START Extracted entries

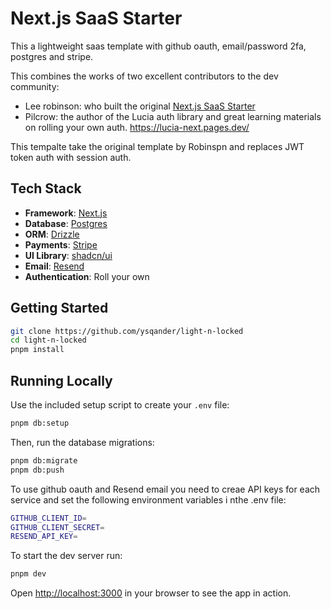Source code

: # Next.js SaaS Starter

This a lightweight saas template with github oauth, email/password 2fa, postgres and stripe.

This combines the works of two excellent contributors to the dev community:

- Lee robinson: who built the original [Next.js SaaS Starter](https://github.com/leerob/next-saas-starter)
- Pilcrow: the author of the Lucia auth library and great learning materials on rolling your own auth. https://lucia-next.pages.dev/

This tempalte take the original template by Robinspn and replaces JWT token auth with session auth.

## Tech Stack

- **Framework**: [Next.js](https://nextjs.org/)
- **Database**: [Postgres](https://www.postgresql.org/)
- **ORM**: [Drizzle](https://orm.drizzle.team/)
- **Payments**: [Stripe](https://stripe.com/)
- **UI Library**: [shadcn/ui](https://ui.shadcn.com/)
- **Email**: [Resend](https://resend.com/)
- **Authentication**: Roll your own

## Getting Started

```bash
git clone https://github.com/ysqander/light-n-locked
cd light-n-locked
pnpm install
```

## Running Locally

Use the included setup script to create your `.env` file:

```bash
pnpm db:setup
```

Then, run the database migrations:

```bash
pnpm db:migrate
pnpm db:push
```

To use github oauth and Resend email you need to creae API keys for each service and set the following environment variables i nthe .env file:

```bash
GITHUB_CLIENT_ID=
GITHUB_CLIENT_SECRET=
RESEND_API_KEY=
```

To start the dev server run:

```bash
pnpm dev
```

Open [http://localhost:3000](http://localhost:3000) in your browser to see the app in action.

END Extracted entries

§ Assigned task
Because pictures are not wanted, give every entry above again exactly without them.

§ Answer box
Source code

: # Next.js SaaS Starter

This a lightweight saas template with github oauth, email/password 2fa, postgres and stripe.

This combines the works of two excellent contributors to the dev community:

- Lee robinson: who built the original [Next.js SaaS Starter](https://github.com/leerob/next-saas-starter)
- Pilcrow: the author of the Lucia auth library and great learning materials on rolling your own auth. https://lucia-next.pages.dev/

This tempalte take the original template by Robinspn and replaces JWT token auth with session auth.

## Tech Stack

- **Framework**: [Next.js](https://nextjs.org/)
- **Database**: [Postgres](https://www.postgresql.org/)
- **ORM**: [Drizzle](https://orm.drizzle.team/)
- **Payments**: [Stripe](https://stripe.com/)
- **UI Library**: [shadcn/ui](https://ui.shadcn.com/)
- **Email**: [Resend](https://resend.com/)
- **Authentication**: Roll your own

## Getting Started

```bash
git clone https://github.com/ysqander/light-n-locked
cd light-n-locked
pnpm install
```

## Running Locally

Use the included setup script to create your `.env` file:

```bash
pnpm db:setup
```

Then, run the database migrations:

```bash
pnpm db:migrate
pnpm db:push
```

To use github oauth and Resend email you need to creae API keys for each service and set the following environment variables i nthe .env file:

```bash
GITHUB_CLIENT_ID=
GITHUB_CLIENT_SECRET=
RESEND_API_KEY=
```

To start the dev server run:

```bash
pnpm dev
```

Open [http://localhost:3000](http://localhost:3000) in your browser to see the app in action.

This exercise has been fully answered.